**Action item:**
Each line from the first entry to the line with "Suppose that the", both included, is to be returned unchanged, with any pictures dropped.

━━━━━ Information shown ━━━━━

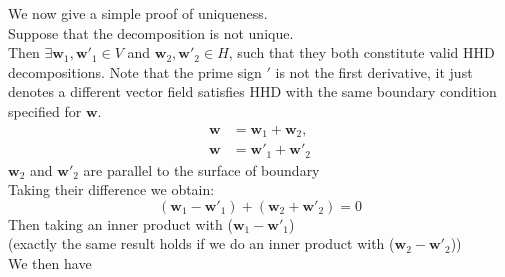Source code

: We now give a simple proof of uniqueness.\\
Suppose that the decomposition is not unique. \\
Then $\exists \textbf{w}_1, \textbf{w}'_1 \in V$ and $\textbf{w}_2, \textbf{w}'_2 \in H$, such that they both constitute valid HHD decompositions. Note that the prime sign $'$ is not the first derivative, it just denotes a different vector field satisfies HHD with the same boundary condition specified for $\textbf{w}$.
\begin{align*}
\textbf{w} &= \textbf{w}_1 + \textbf{w}_2, \\
\textbf{w} & = \textbf{w}'_1 + \textbf{w}'_2
\end{align*}
$\textbf{w}_2$ and $\textbf{w}'_2$ are parallel to the surface of boundary\\
Taking their difference we obtain:
\begin{equation}
(\textbf{w}_1 - \textbf{w}'_1) + (\textbf{w}_2 + \textbf{w}'_2) = 0
\end{equation}
Then taking an inner product with ($\textbf{w}_1 - \textbf{w}'_1$) \\
(exactly the same result holds if we do an inner product with ($\textbf{w}_2 - \textbf{w}'_2$))\\
We then have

━━━━━

**Finished task:**
Source code

: We now give a simple proof of uniqueness.\\
Suppose that the decomposition is not unique. \\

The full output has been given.